Below is an example of a graph made with makerandom 5. I think we can all agree that finding the maximum flow through this graph will be a bit of a challenge. To help you, I've colored the edges in the minimum cut red:
g5.txt:SOURCE s SINK t EDGE n00 t 4923 EDGE n01 n00 8824 EDGE n00 n02 6932 EDGE n00 n03 6518 EDGE n00 n04 6183 EDGE n01 t 8471 EDGE n02 n01 4929 EDGE n03 n01 5566 EDGE n01 n04 6661 EDGE s n02 6263 EDGE n02 n03 0741 EDGE n04 n02 5840 EDGE n04 n03 4417 EDGE s n04 8033 |
And here's a graph showing the maximum flow of 10,087
These are written in an "old-school" manner, which will be useful for you to read-over so you can prepare for CS360. I may update them someday, but not this year...
My program has three basic classes: Node, Edge and Graph.
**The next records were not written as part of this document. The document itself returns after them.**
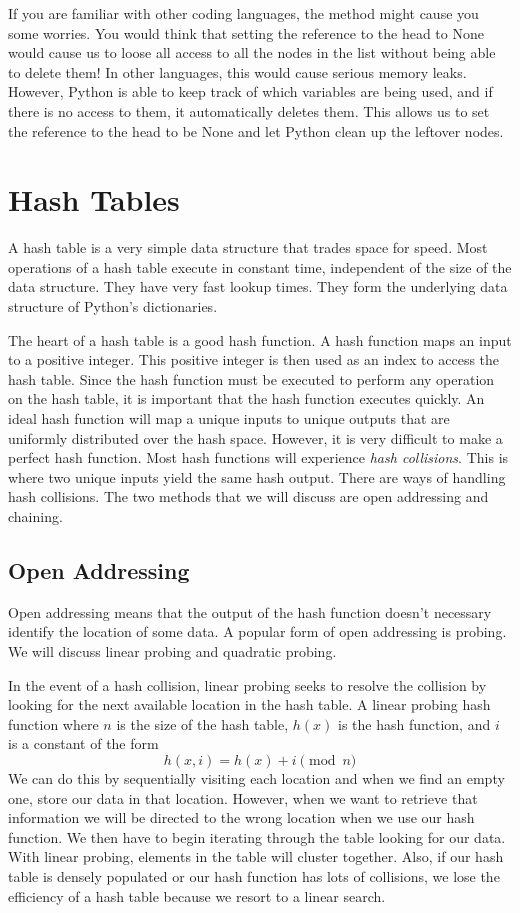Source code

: If you are familiar with other coding languages, the  method might cause you some worries.
You would think that setting the reference to the head to None would cause us to loose all access to all the nodes in the list without being able to delete them!
In other languages, this would cause serious memory leaks.
However, Python is able to keep track of which variables are being used, and if there is no access to them, it automatically deletes them.
This allows us to set the reference to the head to be None and let Python clean up the leftover nodes.

\section*{Hash Tables}
A hash table is a very simple data structure that trades space for speed.
Most operations of a hash table execute in constant time, independent of the size of the data structure.  
They have very fast lookup times.  They form the underlying data structure of Python's dictionaries.

The heart of a hash table is a good hash function.  
A hash function maps an input to a positive integer. 
This positive integer is then used as an index to access the hash table. 
Since the hash function must be executed to perform any operation on the hash table, it is important that the hash function executes quickly.
An ideal hash function will map a unique inputs to unique outputs that are uniformly distributed over the hash space. 
However, it is very difficult to make a perfect hash function.  Most hash functions will experience \emph{hash collisions}. 
This is where two unique inputs yield the same hash output.
There are ways of handling hash collisions.  The two methods that we will discuss are open addressing and chaining.

\subsection*{Open Addressing}
Open addressing means that the output of the hash function doesn't necessary identify the location of some data.
A popular form of open addressing is probing. 
We will discuss linear probing and quadratic probing.

In the event of a hash collision, linear probing seeks to resolve the collision by looking for the next available location in the hash table.
A linear probing hash function where $n$ is the size of the hash table, $h(x)$ is the hash function, and $i$ is a constant of the form
\begin{equation*}
h(x, i) = h(x) + i \pmod{n}
\end{equation*}
We can do this by sequentially visiting each location and when we find an empty one, store our data in that location.  
However, when we want to retrieve that information we will be directed to the wrong location when we use our hash function. 
We then have to begin iterating through the table looking for our data.
With linear probing, elements in the table will cluster together.
Also, if our hash table is densely populated or our hash function has lots of collisions, 
 we lose the efficiency of a hash table because we resort to a linear search.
Let's start with the Node and Edge classes:
class Node { public: string name; // The node's name vector <class Edge *> adj; // The node's adjacency list in the residual graph. int visited; // A visited field for depth-first search. }; class Edge { public: void Print() const; // This prints the edge's name and residual flow. string name; // The edge's name (to store in the edge map). Node *n1; // The "from" node Node *n2; // The "to" node Edge *reverse; // The reverse edge, for processing the residual graph int original; // The original edge capacity. int residual; // The edge capacity in the residual graph. }; |
Nodes are pretty simple. They have names, and adjacency lists. For now, we will represent the adjacency lists with vectors. Nodes also have a visited field, which helps us when we use DFS to find paths.
Edges are a little meatier. They have names, and pointers to the nodes that they connect. We store their original capacities and their residual capacities. If we wanted to maintain flow, we could do that too. However, I'm not doing that, simply to keep the program cleaner. When you do your lab, you're going to need to maintain the flow.
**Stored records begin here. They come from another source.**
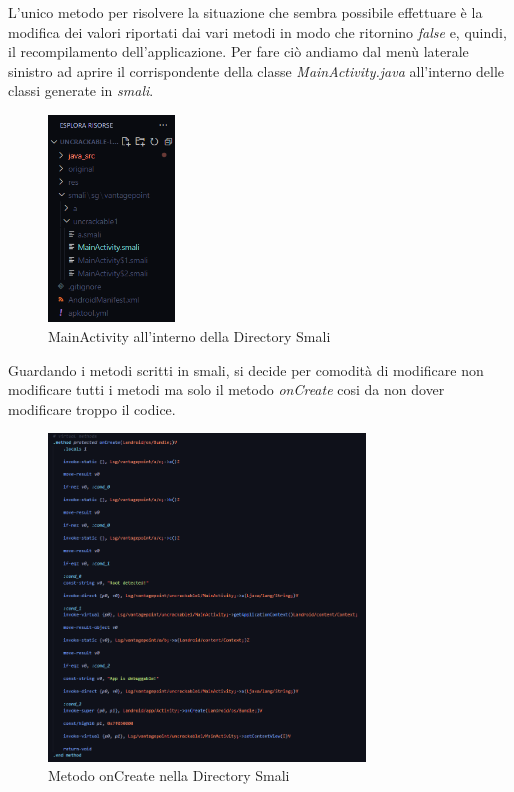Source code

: \documentclass{article}
\begin{document}
L'unico metodo per risolvere la situazione che sembra possibile effettuare è la modifica dei valori riportati dai vari metodi in 
modo che ritornino \textit{false} e, quindi, il recompilamento dell'applicazione.
Per fare ciò andiamo dal menù laterale sinistro ad aprire il corrispondente della classe \textit{MainActivity.java} all'interno delle classi 
generate in \emph{smali}.
\begin{figure}[htbp]
    \centering
    \includegraphics[width=0.3\textwidth]{./uncrackable1/smaliDir.png}
    \captionsetup{labelformat=empty}
    \caption{MainActivity all'interno della Directory Smali}
    \label{fig:smaliDir}
\end{figure}
Guardando i metodi scritti in smali, si decide per comodità di modificare non modificare tutti i metodi ma solo il metodo \emph{onCreate} 
cosi da non dover modificare troppo il codice.
\begin{figure}[h]
    \centering
    \includegraphics[width=0.75\textwidth]{./uncrackable1/OnCreateSmali.png}
    \captionsetup{labelformat=empty}
    \caption{Metodo onCreate nella Directory Smali}
    \label{fig:onCreateSmali}
\end{figure}
\end{document}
Each edge has a pointer to its reverse edge. This simplifies the task of processing the residual graph. I'm going to make sure that each edge always has a reverse edge, regardless of whether that reverse edge really exists in the residual graph. If the reverse edge really doesn't exist, I'm going to create it anyway, and give it an original and residual capacity of zero. When I "remove" an edge from the residual graph, I simply set its residual capacity to zero.
In this initial implementation, I'm going to have all edges go onto their nodes' adjacency lists, regardless of whether their capacities are zero. That makes the programming easier to begin with. We'll fix this later.
Finally, each edge has a name and a Print() method, which is useful, because there are several places where we print out edges.
You'll note, we're keeping pointers to nodes and edges. This is because there are several different places where we want to access nodes and edges, and to avoid making copies, we have exactly one copy of each node and edge, and we manipulate pointers to them.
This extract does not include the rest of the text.